* PROBLEM DETAILS
Exactly the lines from the start of the data below through the line that contains "one of the most" are to be copied, with pictures left out.

Source texts of formatted documents
=== Begin Enclosure ===

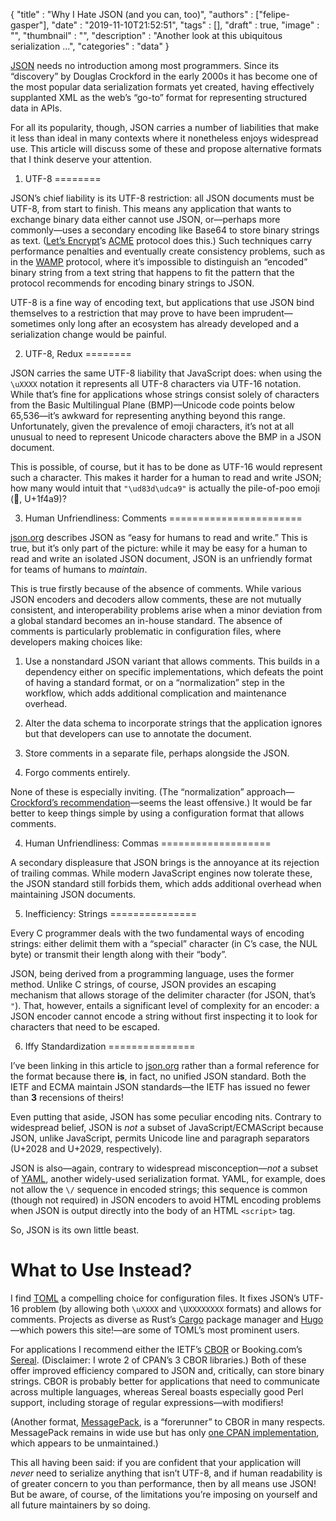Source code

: 
  {
    "title"       : "Why I Hate JSON (and you can, too)",
    "authors"     : ["felipe-gasper"],
    "date"        : "2019-11-10T21:52:51",
    "tags"        : [],
    "draft"       : true,
    "image"       : "",
    "thumbnail"   : "",
    "description" : "Another look at this ubiquitous serialization …",
    "categories"  : "data"
  }

[JSON](https://www.json.org/) needs no introduction among most programmers.
Since its “discovery” by Douglas Crockford in the early 2000s it has become
one of the most popular data serialization formats yet created, having
effectively supplanted XML as the web’s “go-to” format for representing
structured data in APIs.

For all its popularity, though, JSON carries a number of liabilities that
make it less than ideal in many contexts where it nonetheless enjoys
widespread use. This article will discuss some of these and propose
alternative formats that I think deserve your attention.


1. UTF-8
========

JSON’s chief liability is its UTF-8 restriction: all JSON documents must
be UTF-8, from start to finish. This means any application that wants to
exchange binary data either cannot use JSON, or—perhaps more commonly—uses
a secondary encoding like Base64 to store binary strings as text.
([Let’s Encrypt](https://letsencrypt.org)’s
[ACME](https://tools.ietf.org/html/rfc8555) protocol does this.)
Such techniques carry performance penalties and eventually create consistency
problems, such as in the [WAMP](https://wamp-proto.org/_static/gen/wamp_latest_ietf.html) protocol, where it’s impossible to distinguish an “encoded” binary
string from a text string that happens to fit the pattern that the protocol
recommends for encoding binary strings to JSON.

UTF-8 is a fine way of encoding text, but applications that use JSON bind
themselves to a restriction that may prove to have been imprudent—sometimes
only long after an ecosystem has already developed and a serialization change
would be painful.

2. UTF-8, Redux
========

JSON carries the same UTF-8 liability that JavaScript does: when using the
`\uXXXX` notation it represents all
UTF-8 characters via UTF-16 notation. While that’s fine for applications whose
strings consist solely of characters from the Basic Multilingual Plane
(BMP)—Unicode code points below 65,536—it’s awkward for representing anything
beyond this range. Unfortunately, given the prevalence of emoji characters,
it’s not at all unusual to need to represent Unicode characters above the BMP
in a JSON document.

This is possible, of course, but it has to be done as UTF-16 would represent
such a character. This makes it harder for a human to read and write JSON;
how many would intuit that `"\ud83d\udca9"` is actually the pile-of-poo
emoji (💩, U+1f4a9)?

3. Human Unfriendliness: Comments
=======================

[json.org](https://json.org) describes JSON as “easy for humans to read and
write.” This is true, but it’s only part of the picture: while it may be easy
for a human to read and write an isolated JSON document, JSON is an
unfriendly format for teams of humans to _maintain_.

This is true firstly because of the absence of comments. While various
JSON encoders and decoders allow comments, these are not mutually consistent,
and interoperability problems arise when a minor deviation from a global
standard becomes an in-house standard. The absence of comments is particularly
problematic in configuration files, where developers making choices like:

1. Use a nonstandard JSON variant that allows comments. This builds in a
dependency either on specific implementations, which defeats the point of
having a standard format, or on a “normalization” step in the workflow,
which adds additional complication and maintenance overhead.

2. Alter the data schema to incorporate strings that the application ignores
but that developers can use to annotate the document.

3. Store comments in a separate file, perhaps alongside the JSON.

4. Forgo comments entirely.

None of these is especially inviting. (The “normalization”
approach—[Crockford’s recommendation](https://archive.is/8FWsA)—seems the
least offensive.) It would be far better to keep things simple by using
a configuration format that allows comments.

4. Human Unfriendliness: Commas
===================

A secondary displeasure that JSON brings is the annoyance at its rejection
of trailing commas. While modern JavaScript engines now tolerate these,
the JSON standard still forbids them, which adds additional overhead when
maintaining JSON documents.

5. Inefficiency: Strings
===============

Every C programmer deals with the two fundamental ways of encoding strings:
either delimit them with a “special” character (in C’s case, the NUL byte)
or transmit their length along with their “body”.

JSON, being derived from a programming language, uses the former method.
Unlike C strings, of course, JSON provides an escaping mechanism that allows
storage of the delimiter character (for JSON, that’s `"`). That, however,
entails a significant level of complexity for an encoder: a JSON encoder
cannot encode a string without first inspecting it to look for characters
that need to be escaped.

6. Iffy Standardization
===============

I’ve been linking in this article to [json.org](https://json.org) rather than
a formal
reference for the format because there **is**, in fact, no unified JSON
standard. Both the IETF and ECMA maintain JSON standards—the IETF has
issued no fewer than **3** recensions of theirs!

Even putting that aside, JSON has some peculiar encoding nits. Contrary
to widespread belief, JSON is _not_ a subset of JavaScript/ECMAScript
because JSON, unlike JavaScript, permits Unicode line and paragraph
separators (U+2028 and U+2029, respectively).

JSON is also—again, contrary to widespread misconception—_not_ a subset of
[YAML](https://yaml.org/), another widely-used serialization format. YAML,
for example, does not allow the `\/` sequence in encoded strings; this
sequence is common (though not required) in JSON encoders to avoid HTML
encoding problems when JSON is output directly into the body of an HTML
`<script>` tag.

So, JSON is its own little beast.

What to Use Instead?
=======================

I find [TOML](https://github.com/toml-lang/toml) a compelling choice for
configuration files. It fixes JSON’s UTF-16 problem (by allowing both
`\uXXXX` and `\UXXXXXXXX` formats) and allows for comments.
Projects as diverse as Rust’s [Cargo](https://doc.rust-lang.org/cargo/)
package manager and [Hugo](https://gohugo.io/)—which powers this site!—are
some of TOML’s most prominent users.

For applications I recommend either the IETF’s [CBOR](https://cbor.io/)
or Booking.com’s [Sereal](https://github.com/Sereal/Sereal). (Disclaimer:
I wrote 2 of CPAN’s 3 CBOR libraries.) Both of these
offer improved efficiency compared to JSON and,
critically, can store binary strings. CBOR is probably better for applications
that need to communicate across multiple languages, whereas Sereal boasts
especially good Perl support, including storage of regular
expressions—with modifiers!

(Another format, [MessagePack](https://msgpack.org/), is a “forerunner” to
CBOR in many respects. MessagePack remains in wide use but
has only [one CPAN implementation](https://metacpan.org/pod/Data::MessagePack),
which appears to be unmaintained.)

This all having been said: if you are confident that your application
will _never_ need to serialize anything that isn’t UTF-8, and if human
readability is of greater concern to you than performance, then by all means
use JSON! But be aware, of course, of the limitations you’re imposing on
yourself and all future maintainers by so doing.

=== End Enclosure ===

* YOUR SOLUTION
Source code

: 
  {
    "title"       : "Why I Hate JSON (and you can, too)",
    "authors"     : ["felipe-gasper"],
    "date"        : "2019-11-10T21:52:51",
    "tags"        : [],
    "draft"       : true,
    "image"       : "",
    "thumbnail"   : "",
    "description" : "Another look at this ubiquitous serialization …",
    "categories"  : "data"
  }

[JSON](https://www.json.org/) needs no introduction among most programmers.
Since its “discovery” by Douglas Crockford in the early 2000s it has become
one of the most popular data serialization formats yet created, having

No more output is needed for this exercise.